Considerando o grau de insatisfação que isso tem gerado, e se me fosse solicitado um parecer, nem em sonhos eu pensaria em sugerir que fossem desvelados todos os mistérios, tirados todos os véus. Quem não sabe que a noite seduz muito mais do que a luz do sol? A sutileza e um certo ar de desinteresse sempre surtiram um efeito danado. Ninguém duvida que nossa raça não corre o menor risco de extinção. Brinca aqui, brinca ali e os casamentos têm proliferado de maneira emocionante. Para alguns, até assustadora. Porém, feitas as contas, pode-se concluir que estratégias amorosas são usadas por muitas espécies animais. Mas não precisamos exagerar. Em tempos como esses que vivemos, quando a disponibilidade parece estar implícita em cada frase de apresentação, não deixa de ser paradoxal tantas queixas aparecerem nas conversas rotineiras das garotas. Talvez seja simplesmente uma questão de ajustes. E de descobrir se existe muito alarido de um lado ou um exagerado desinteresse do outro. Uma amiga confidenciou: "Eu não tenho a menor vontade de ficar desempenhando o papel da difícil, daquela que parece estar eternamente em busca do príncipe encantado. Se eu gosto, nada me faz dizer o contrário. Só que nos 15 primeiros minutos parece que a partida já está perdida". A pouca predisposição em se comprometer amorosamente só tem feito aumentar o coro dos descontentes. Não sei se há 40 ou 50 anos era diferente. Alguns juram que sim. Provavelmente fosse mais complicado aproximar um homem e uma mulher, só isso. Deus nos livre de voltar ao tempo em que parecíamos dois grupos de estrangeiros falando línguas diferentes. Pelo menos agora a comunicação não está tão difícil. Mas que ainda existem muitos mal-entendidos, isso se evidencia pela lista de queixas que qualquer solteiro que anda à espreita de seu par tem para relatar.

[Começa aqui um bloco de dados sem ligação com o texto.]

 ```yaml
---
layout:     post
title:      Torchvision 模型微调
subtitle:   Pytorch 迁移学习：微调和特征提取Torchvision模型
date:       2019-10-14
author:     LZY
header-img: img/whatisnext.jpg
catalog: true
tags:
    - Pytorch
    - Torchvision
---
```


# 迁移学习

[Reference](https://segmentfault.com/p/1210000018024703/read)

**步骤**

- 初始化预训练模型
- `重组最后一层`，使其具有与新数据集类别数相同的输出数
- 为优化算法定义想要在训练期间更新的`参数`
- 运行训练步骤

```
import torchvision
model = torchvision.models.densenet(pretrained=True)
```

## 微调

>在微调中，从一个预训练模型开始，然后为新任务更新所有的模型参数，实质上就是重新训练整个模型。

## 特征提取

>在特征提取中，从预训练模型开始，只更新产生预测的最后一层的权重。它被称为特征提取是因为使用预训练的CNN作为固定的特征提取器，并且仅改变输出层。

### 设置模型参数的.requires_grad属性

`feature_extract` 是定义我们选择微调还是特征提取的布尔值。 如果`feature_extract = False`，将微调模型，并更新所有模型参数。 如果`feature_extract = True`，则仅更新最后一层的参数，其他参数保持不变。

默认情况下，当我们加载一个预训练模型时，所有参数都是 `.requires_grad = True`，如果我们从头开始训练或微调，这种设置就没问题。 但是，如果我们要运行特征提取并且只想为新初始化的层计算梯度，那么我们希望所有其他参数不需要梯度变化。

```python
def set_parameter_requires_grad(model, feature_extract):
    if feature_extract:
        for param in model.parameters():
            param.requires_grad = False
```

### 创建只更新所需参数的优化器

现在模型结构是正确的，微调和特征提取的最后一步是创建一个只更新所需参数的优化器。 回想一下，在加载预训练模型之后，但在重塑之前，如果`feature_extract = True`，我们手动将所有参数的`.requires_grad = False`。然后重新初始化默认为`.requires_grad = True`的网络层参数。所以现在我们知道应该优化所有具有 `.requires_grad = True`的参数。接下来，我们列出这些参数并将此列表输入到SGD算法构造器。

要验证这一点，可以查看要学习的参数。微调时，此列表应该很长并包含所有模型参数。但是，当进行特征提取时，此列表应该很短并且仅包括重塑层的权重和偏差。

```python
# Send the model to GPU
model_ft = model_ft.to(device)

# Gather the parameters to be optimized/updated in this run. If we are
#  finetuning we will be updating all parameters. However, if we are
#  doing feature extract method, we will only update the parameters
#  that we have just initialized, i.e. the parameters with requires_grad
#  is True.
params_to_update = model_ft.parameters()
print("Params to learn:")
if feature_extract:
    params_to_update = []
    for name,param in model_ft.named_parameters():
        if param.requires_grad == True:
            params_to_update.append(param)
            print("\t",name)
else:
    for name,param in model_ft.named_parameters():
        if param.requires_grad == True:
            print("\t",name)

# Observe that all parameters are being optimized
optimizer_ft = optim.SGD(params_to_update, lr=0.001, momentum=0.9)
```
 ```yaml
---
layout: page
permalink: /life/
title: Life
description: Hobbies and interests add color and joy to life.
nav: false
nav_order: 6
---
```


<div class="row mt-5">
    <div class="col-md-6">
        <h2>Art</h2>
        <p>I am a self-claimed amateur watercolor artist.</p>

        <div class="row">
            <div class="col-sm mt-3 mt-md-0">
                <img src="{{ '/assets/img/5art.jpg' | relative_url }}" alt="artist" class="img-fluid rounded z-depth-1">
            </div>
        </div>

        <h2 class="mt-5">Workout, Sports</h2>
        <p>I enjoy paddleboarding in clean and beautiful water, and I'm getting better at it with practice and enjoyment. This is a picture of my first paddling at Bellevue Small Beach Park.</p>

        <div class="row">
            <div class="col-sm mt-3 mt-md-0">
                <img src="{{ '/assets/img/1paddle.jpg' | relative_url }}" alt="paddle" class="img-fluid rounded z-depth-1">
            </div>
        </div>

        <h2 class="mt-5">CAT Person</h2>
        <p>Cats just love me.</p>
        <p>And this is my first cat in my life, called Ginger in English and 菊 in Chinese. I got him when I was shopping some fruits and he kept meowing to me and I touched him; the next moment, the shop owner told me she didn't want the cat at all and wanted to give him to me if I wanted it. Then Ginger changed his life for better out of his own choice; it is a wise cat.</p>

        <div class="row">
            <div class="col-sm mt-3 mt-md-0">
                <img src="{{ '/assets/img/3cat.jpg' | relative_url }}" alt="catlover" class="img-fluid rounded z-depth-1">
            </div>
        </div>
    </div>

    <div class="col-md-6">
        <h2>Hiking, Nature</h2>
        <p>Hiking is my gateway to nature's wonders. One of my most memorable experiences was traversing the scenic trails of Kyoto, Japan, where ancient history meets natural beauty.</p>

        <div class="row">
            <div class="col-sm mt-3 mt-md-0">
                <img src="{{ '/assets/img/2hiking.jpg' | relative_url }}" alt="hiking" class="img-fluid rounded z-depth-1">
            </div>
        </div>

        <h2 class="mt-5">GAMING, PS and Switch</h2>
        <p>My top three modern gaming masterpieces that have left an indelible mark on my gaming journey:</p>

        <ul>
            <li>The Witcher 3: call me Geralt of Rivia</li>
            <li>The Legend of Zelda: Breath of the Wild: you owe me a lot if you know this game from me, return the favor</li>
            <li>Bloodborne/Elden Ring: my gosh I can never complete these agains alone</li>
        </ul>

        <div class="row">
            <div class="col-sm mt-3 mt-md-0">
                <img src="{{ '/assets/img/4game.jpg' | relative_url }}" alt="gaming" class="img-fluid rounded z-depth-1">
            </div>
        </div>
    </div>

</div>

No mais, toda essa brincadeira pode ser divertida para quem tem espírito juvenil, adolescente. Desconfio que a maturidade quer repousar seu cansaço dentro da concha de outras mãos, sem a necessidade de ser um estrategista 24 horas por dia. Até porque bons jogadores nem sempre precisam ou conseguem chegar ao pódio. Muitas vezes, o prazer se concentra todo em ensaiar algumas novas jogadas.